New Tesla's have a lithium battery. The reason for the 12V is that the low voltage electrical system can periodically need to deliver and control ~100A @ 12V. To do this with DC to DC conversion from the ~400V main pack is complex and expensive. The legacy auto industry supply chain won't switch from 12V further complicating the economics of a better design.
If your Tesla senses a fault in the low voltage system it will cut the connection to the high voltage pack and send you a message saying "pull over your car may not restart" depending on the fault, this message will stay up for hours or even days. At this point your 12V batter is no longer being recharged. Once the battery gets really low the warning messages get more intense and the car will literally not move. At this point the doors still work, usually for hours. There is a ton of warning before your doors won't open.

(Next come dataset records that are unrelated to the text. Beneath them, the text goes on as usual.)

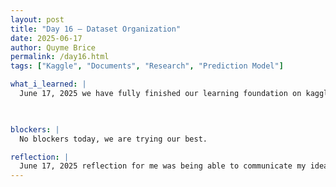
 ```yaml
---
layout: post
title: "Day 16 – Dataset Organization"
date: 2025-06-17
author: Quyme Brice
permalink: /day16.html
tags: ["Kaggle", "Documents", "Research", "Prediction Model"]

what_i_learned: |
  June 17, 2025 we have fully finished our learning foundation on kaggle and started applying our knowledge. Today we started organizing our dataset to get it ready for our model. We analyze our dataset to find features that we needed and didn't need. This took some time and we even found more data to use. We have became more organized as a team by learning how we can contribute to the overall cause. Today was a learning experience to see what and where we can evole on.

  

blockers: |
  No blockers today, we are trying our best.

reflection: |
  June 17, 2025 reflection for me was being able to communicate my ideas to my team. Being able to explain in a certain way what I'm thinking so my team can understand is helpful in the long run. It makes progress easier if everyone understand each other and not feel the need to make assumptions. I could reflect on a lot of aspects today that always go beyond research. This program brings different out different traits of a person that you will have to face. I'm seeing my quailty now.
---
```

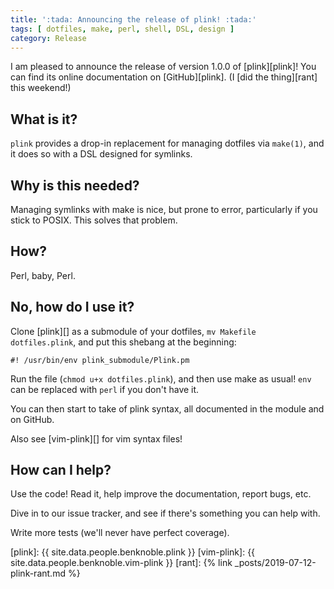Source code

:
 ```yaml
---
title: ':tada: Announcing the release of plink! :tada:'
tags: [ dotfiles, make, perl, shell, DSL, design ]
category: Release
---
```


I am pleased to announce the release of version 1.0.0 of [plink][plink]! You can
find its online documentation on [GitHub][plink]. (I [did the thing][rant] this
weekend!)

## What is it?

`plink` provides a drop-in replacement for managing dotfiles via `make(1)`, and
it does so with a DSL designed for symlinks.

## Why is this needed?

Managing symlinks with make is nice, but prone to error, particularly if you
stick to POSIX. This solves that problem.

## How?

Perl, baby, Perl.

## No, how do I use it?

Clone [plink][] as a submodule of your dotfiles, `mv Makefile dotfiles.plink`,
and put this shebang at the beginning:

```
#! /usr/bin/env plink_submodule/Plink.pm
```

Run the file (`chmod u+x dotfiles.plink`), and then use make as usual! `env` can
be replaced with `perl` if you don't have it.

You can then start to take of plink syntax, all documented in the module and on
GitHub.

Also see [vim-plink][] for vim syntax files!

## How can I help?

Use the code! Read it, help improve the documentation, report bugs, etc.

Dive in to our issue tracker, and see if there's something you can help with.

Write more tests (we'll never have perfect coverage).

[plink]: {{ site.data.people.benknoble.plink }}
[vim-plink]: {{ site.data.people.benknoble.vim-plink }}
[rant]: {% link _posts/2019-07-12-plink-rant.md %}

This is for the lead acid case of older cars. Newer cars have a 12V lithium ion battery with higher capacity that may behave differently.
Next gen Tesla's (starting with the cybertruck) use 48V low voltage architecture that is 4x lower current. Tesla now has the scale to develop the 48V automotive supply chain internally in spite of the resistance from incumbent OEMs.

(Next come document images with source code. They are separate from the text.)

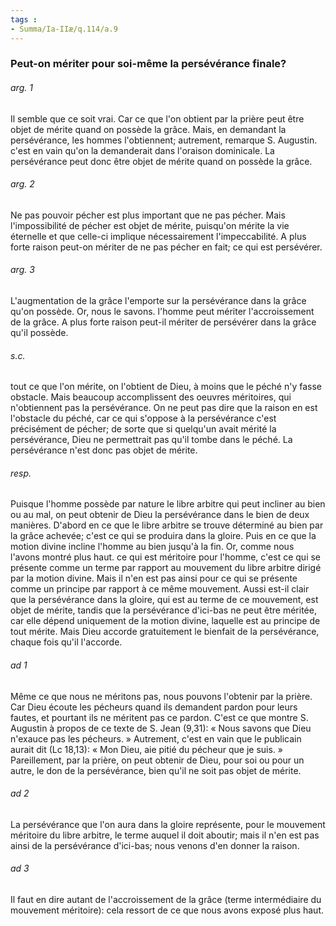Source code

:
 ```yaml
---
tags : 
- Summa/Ia-IIæ/q.114/a.9
---
```


### Peut-on mériter pour soi-même la persévérance finale?

###### arg. 1
Il semble que ce soit vrai. Car ce que l'on obtient par la prière peut être objet de mérite quand on possède la grâce. Mais, en demandant la persévérance, les hommes l'obtiennent; autrement, remarque S. Augustin. c'est en vain qu'on la demanderait dans l'oraison dominicale. La persévérance peut donc être objet de mérite quand on possède la grâce. 

###### arg. 2
Ne pas pouvoir pécher est plus important que ne pas pécher. Mais l'impossibilité de pécher est objet de mérite, puisqu'on mérite la vie éternelle et que celle-ci implique nécessairement l'impeccabilité. A plus forte raison peut-on mériter de ne pas pécher en fait; ce qui est persévérer. 

###### arg. 3
L'augmentation de la grâce l'emporte sur la persévérance dans la grâce qu'on possède. Or, nous le savons. l'homme peut mériter l'accroissement de la grâce. A plus forte raison peut-il mériter de persévérer dans la grâce qu'il possède. 

###### s.c.
tout ce que l'on mérite, on l'obtient de Dieu, à moins que le péché n'y fasse obstacle. Mais beaucoup accomplissent des oeuvres méritoires, qui n'obtiennent pas la persévérance. On ne peut pas dire que la raison en est l'obstacle du péché, car ce qui s'oppose à la persévérance c'est précisément de pécher; de sorte que si quelqu'un avait mérité la persévérance, Dieu ne permettrait pas qu'il tombe dans le péché. La persévérance n'est donc pas objet de mérite. 

###### resp.
Puisque l'homme possède par nature le libre arbitre qui peut incliner au bien ou au mal, on peut obtenir de Dieu la persévérance dans le bien de deux manières. D'abord en ce que le libre arbitre se trouve déterminé au bien par la grâce achevée; c'est ce qui se produira dans la gloire. Puis en ce que la motion divine incline l'homme au bien jusqu'à la fin. Or, comme nous l'avons montré plus haut. ce qui est méritoire pour l'homme, c'est ce qui se présente comme un terme par rapport au mouvement du libre arbitre dirigé par la motion divine. Mais il n'en est pas ainsi pour ce qui se présente comme un principe par rapport à ce même mouvement. Aussi est-il clair que la persévérance dans la gloire, qui est au terme de ce mouvement, est objet de mérite, tandis que la persévérance d'ici-bas ne peut être méritée, car elle dépend uniquement de la motion divine, laquelle est au principe de tout mérite. Mais Dieu accorde gratuitement le bienfait de la persévérance, chaque fois qu'il l'accorde. 

###### ad 1
Même ce que nous ne méritons pas, nous pouvons l'obtenir par la prière. Car Dieu écoute les pécheurs quand ils demandent pardon pour leurs fautes, et pourtant ils ne méritent pas ce pardon. C'est ce que montre S. Augustin à propos de ce texte de S. Jean (9,31): « Nous savons que Dieu n'exauce pas les pécheurs. » Autrement, c'est en vain que le publicain aurait dit (Lc 18,13): « Mon Dieu, aie pitié du pécheur que je suis. » Pareillement, par la prière, on peut obtenir de Dieu, pour soi ou pour un autre, le don de la persévérance, bien qu'il ne soit pas objet de mérite. 

###### ad 2
La persévérance que l'on aura dans la gloire représente, pour le mouvement méritoire du libre arbitre, le terme auquel il doit aboutir; mais il n'en est pas ainsi de la persévérance d'ici-bas; nous venons d'en donner la raison. 

###### ad 3
Il faut en dire autant de l'accroissement de la grâce (terme intermédiaire du mouvement méritoire): cela ressort de ce que nous avons exposé plus haut.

I did just read an article where the trapped person, on calling tesla support from inside the locked car, was told there is a "secret" mechanical release under the arm rest. I guess they only want those in teh know to be able to escape 8-/
Personally, I just bought a used Nissan Leaf, with the mechanical door handles, and other mechanical buttons and controls as one of the primary reasons. Putting everything in a touchscreen in a car should be illegal. Just like electric door handles.
But most other cars have physical locks that can be unlocked from the outside and a handle that doesn't require a still-charged 12-volt battery. You may need to call a locksmith (for instance, the keys are also inside the car), but you probably don't have to bust open the windows unless it's really urgent and you need to get them out now (instead of 20-30 minutes from now).
In both cases the child is in the car and the door cannot be opened.
In my city, the fire department solves the problem by bashing out a window, just as in this case. I know this because that's what happened when a friend locked in her baby.
That seems more like "exactly the same" than "not remotely the same" to me.
I'll bet it happens dozens of times across the country every single day.
It's very hard to give this comment the benefit of the doubt - the obvious critical difference is not buried in the details, and it's disturbing to see it casually ignored, given the context.
The "critical difference" here is that in other cases the car wasn't manufactured by Elon Musk, the currently-designated Emmanuel Goldstein who needs to be the focus of a Two Minutes Hate every time his name is mentioned.
Edit: when a friend of mine locked her kid inside a conventional car a number of years ago, and the fire department broke the window, I assure you the incident did not even make the local news, much less go national.
Reread the story. The child wasn’t left in the car for an extended period (by a grandparent, not parent). The child had just been buckled into a car seat and the driver closed the door, walked around to the drivers side, and couldn’t get in.
Absolutely no indication of improper adult behavior.
> The car’s owner, Renee Sanchez, was taking her granddaughter to the zoo, but after loading the child in the Model Y, she closed the door and wasn’t able to open it again. “My phone key wouldn’t open it,” Sanchez said in an interview with Arizona’s Family. “My car key wouldn’t open it.” She called emergency services, and firefighters were dispatched to help.
> the issue raises concerns about why there isn’t an easy way to open the car from the outside when its 12-volt battery — the one that powers things like its door locks and windows — loses power.
Its a design problem. Not sure whether its unique to Teslas, but it would seem to affect this particular model.
I've accidentally dropped the key at the same time as slamming down the trunk. The key happened to fall into the groove that the trunk goes in, and the close button got pressed by the closing trunk. This was a fun one to explain to the AAA guy. I'm sure lots of other ways are possible too.
There actually aren't! Modern cars are surprisingly good at avoiding this. You can't even lock the doors while they are open. The trunk is the only opportunity for that accident.
Or you give the kid the key to hold for a while, strap him in the seat, close the door to go to the driver seat, kid presses the lock button and throws the key away.
That was a horror scene while in holidays with another couple. Fortunately somebody arrived to help without having to break the glass.
> Isn't the problem here that the parent left the kid in the car. What does this have to do with Tesla.
Grandparent, and she put the kid in the carseat before trying to get in herself.
And if you read the article (yeah, yeah, against the rules, but you clearly didn't read it) it has to do with Tesla because the only way to open the door with a dead 12-volt battery is from the inside. The exterior mechanisms don't work. And a 20-month-old in a carseat isn't in a great position to help out the adults stuck on the outside.